RSoC: Implementing ptrace for Redox OS - part 5

By jD91mZM2 on


This week I’ve decided to skip trying to get GDB working for now (there are so many issues it’ll take forever to solve them), and instead decided to finally give focus to the final concerns I had about ptrace. Most changes this week was related to getting decent behavior of child processes, although the design feels… suboptimal, somehow (not sure why), so I feel I must be able to improve it better later.

Another change was security: Tracers running as a non-root user can now in addition to only tracing processes running as the same user, only trace processes that are directly or indirectly children of the tracer. In the future this can easily be allowed with some kind of capability, but currently in Redox there isn’t a capability-like system other than the simple (but really powerful) namespacing system which sadly I don’t think can be used for this.

Catching child processes with ptrace

The first and most pressing issue was that there needed to be a way to catch child processes (also threads, Redox makes no distinction) from ptrace. It should be possible to both stop the child process, or let it keep running uninterupted.

My design revolves around an event system: When a child process is created it sends an event with the PID, as well as pauses the child until we’ve determined if we want to trace it. Events interrupt any wait, but returns Ok(0) to signify that the breakpoint may not have been reached yet. Then one can read from the proc:<pid>/trace file handle to obtain a few events at a time, which will also clear them. Setting a breakpoint while an event is not yet read, will not wait for that breakpoint to be reached, but rather return Ok(0) immediately.

With this design, you will be able to write code like this:

let mut written = tracer.write(&[PTRACE_SYSCALL])?;
while written == 0 {
    let mut event = PtraceEvent::default();
    // Assert we read exactly one event, as we know there must be at
    // least one because of `written == 0`, and we only have storage
    // for one event (room for optimization: you *can* read more at
    // once)
    assert_eq!( event)?, mem::size_of::<PtraceEvent>());

    // TODO: Handle event

    // Retry the wait, the tracer is still running at this point and
    // may or may not have reached the breakpoint we set.
    written = tracer.write(&[PTRACE_WAIT])?

The implementation was actually quite simple, which was actually somewhat of a goal for this design! (Redox is a microkernel, remember?)

Events are sent to a VecDeque that handles them. If the queue was previously empty, send a EVENT_READ notification to the event: scheme. Either way, notify the tracer file handle waiting for a breakpoint to be reached.

I love the WaitCondition structure, it makes blocking and notifying so easy :)

Here you can see the code

Catching signals

Another change I made was related to signals. It’s tricky to come up with a design that just feels right, and I didn’t really succeed here. Let’s start with the critera though. I’m not very used to ptrace so I am far from an expert in even the simple task of giving criteria, but I’ll start with the most basic: The design has to be able to trace system calls and instructions ran in signal handlers. The design also has to be able to obtain the actual signal number, as well as run the program normally up to a signal.

My design is requires 2 new constants:

Turns out these simple criteria are still pretty tricky to meet for two reasons

Firstly, as a signal may happen inside a syscall, they will break the unwritten rule that each syscall will raise 2 breakpoints in order. If we take the example above about a program killing itself, we’ll see the following behavior

(pre-)syscall: SYS_KILL
(pre-)syscall: <inside the signal handler>
(post-)syscall: <inside the signal handler>
(pre-)syscall: SYS_SIGRETURN
(post-)syscall: SYS_KILL

This is annoying mostly because the program can’t actually detect whether it’s the event is pre or post syscall. So it’ll have to make an intelligent guess using the signal event, which I guess could work. But this is suboptimal and I have yet to solve this somehow.

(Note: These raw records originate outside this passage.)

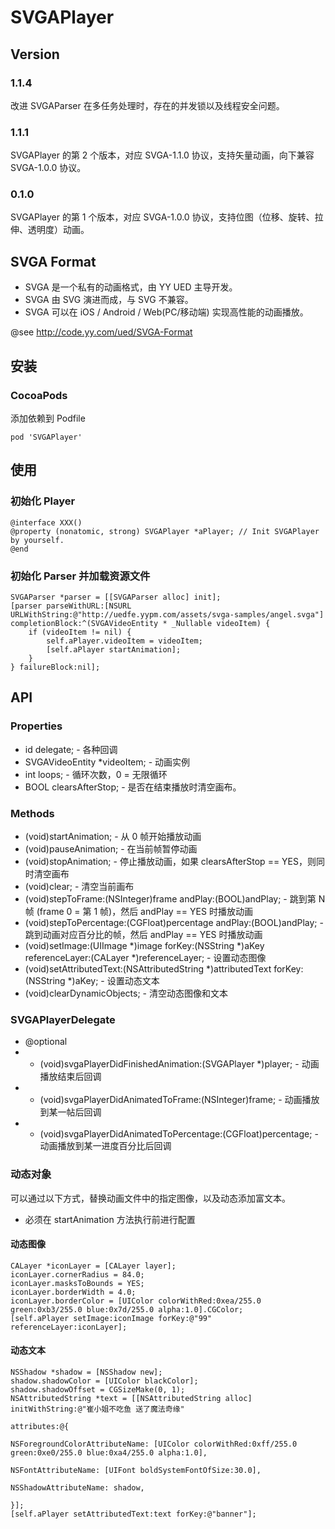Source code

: # SVGAPlayer

## Version

### 1.1.4

改进 SVGAParser 在多任务处理时，存在的并发锁以及线程安全问题。

### 1.1.1

SVGAPlayer 的第 2 个版本，对应 SVGA-1.1.0 协议，支持矢量动画，向下兼容 SVGA-1.0.0 协议。

### 0.1.0

SVGAPlayer 的第 1 个版本，对应 SVGA-1.0.0 协议，支持位图（位移、旋转、拉伸、透明度）动画。

## SVGA Format

* SVGA 是一个私有的动画格式，由 YY UED 主导开发。
* SVGA 由 SVG 演进而成，与 SVG 不兼容。
* SVGA 可以在 iOS / Android / Web(PC/移动端) 实现高性能的动画播放。

@see http://code.yy.com/ued/SVGA-Format

## 安装

### CocoaPods

添加依赖到 Podfile
```
pod 'SVGAPlayer'
```

## 使用

### 初始化 Player

```
@interface XXX()
@property (nonatomic, strong) SVGAPlayer *aPlayer; // Init SVGAPlayer by yourself.
@end
```

### 初始化 Parser 并加载资源文件

```
SVGAParser *parser = [[SVGAParser alloc] init];
[parser parseWithURL:[NSURL URLWithString:@"http://uedfe.yypm.com/assets/svga-samples/angel.svga"] completionBlock:^(SVGAVideoEntity * _Nullable videoItem) {
    if (videoItem != nil) {
        self.aPlayer.videoItem = videoItem;
        [self.aPlayer startAnimation];
    }
} failureBlock:nil];

```

## API

### Properties
* id<SVGAPlayerDelegate> delegate; - 各种回调
* SVGAVideoEntity *videoItem; - 动画实例
* int loops; - 循环次数，0 = 无限循环
* BOOL clearsAfterStop; - 是否在结束播放时清空画布。

### Methods

* (void)startAnimation; - 从 0 帧开始播放动画
* (void)pauseAnimation; - 在当前帧暂停动画
* (void)stopAnimation; - 停止播放动画，如果 clearsAfterStop == YES，则同时清空画布
* (void)clear; - 清空当前画布
* (void)stepToFrame:(NSInteger)frame andPlay:(BOOL)andPlay; - 跳到第 N 帧 (frame 0 = 第 1 帧)，然后 andPlay == YES 时播放动画
* (void)stepToPercentage:(CGFloat)percentage andPlay:(BOOL)andPlay; - 跳到动画对应百分比的帧，然后 andPlay == YES 时播放动画
* (void)setImage:(UIImage *)image forKey:(NSString *)aKey referenceLayer:(CALayer *)referenceLayer; - 设置动态图像
* (void)setAttributedText:(NSAttributedString *)attributedText forKey:(NSString *)aKey; - 设置动态文本
* (void)clearDynamicObjects; - 清空动态图像和文本

### SVGAPlayerDelegate

* @optional
* - (void)svgaPlayerDidFinishedAnimation:(SVGAPlayer *)player; - 动画播放结束后回调
* - (void)svgaPlayerDidAnimatedToFrame:(NSInteger)frame; - 动画播放到某一帖后回调
* - (void)svgaPlayerDidAnimatedToPercentage:(CGFloat)percentage; - 动画播放到某一进度百分比后回调

### 动态对象

可以通过以下方式，替换动画文件中的指定图像，以及动态添加富文本。

* 必须在 startAnimation 方法执行前进行配置

#### 动态图像

```
CALayer *iconLayer = [CALayer layer];
iconLayer.cornerRadius = 84.0;
iconLayer.masksToBounds = YES;
iconLayer.borderWidth = 4.0;
iconLayer.borderColor = [UIColor colorWithRed:0xea/255.0 green:0xb3/255.0 blue:0x7d/255.0 alpha:1.0].CGColor;
[self.aPlayer setImage:iconImage forKey:@"99" referenceLayer:iconLayer];
```

#### 动态文本

```
NSShadow *shadow = [NSShadow new];
shadow.shadowColor = [UIColor blackColor];
shadow.shadowOffset = CGSizeMake(0, 1);
NSAttributedString *text = [[NSAttributedString alloc] initWithString:@"崔小姐不吃鱼 送了魔法奇缘"
                                                            attributes:@{
                                                                        NSForegroundColorAttributeName: [UIColor colorWithRed:0xff/255.0 green:0xe0/255.0 blue:0xa4/255.0 alpha:1.0],
                                                                        NSFontAttributeName: [UIFont boldSystemFontOfSize:30.0],
                                                                        NSShadowAttributeName: shadow,
                                                                        }];
[self.aPlayer setAttributedText:text forKey:@"banner"];
```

Secondly, it is possible, nay, probable that a signal is handled using either SIG_DFL or SIG_IGN. Both of these are handled in the kernel, and should probably not let you control. Plus, even I wanted to allow this, the current way of setting breakpoints only works on user-triggered syscalls (which is probably for the best). So no signal breakpoint will be caused then, only a signal event. And you can’t abort the signal.

Related code for signal handling (simple!)

I think something to set as a goal with signals is to hit two birds with one stone and use them for handling the int3 instruction which is used by debuggers to set breakpoints. That instruction causes a SIGTRAP signal, something which I think could be used. Somehow there has to be a way to inject code into a program (on Linux you search memory maps for free space and inject machine code there, see this awesome article)

Once again, I’d be extremely thankful for any kind of feedback, even negative. I’ll go read the Linux man page on ptrace a few times now - we’re at that point.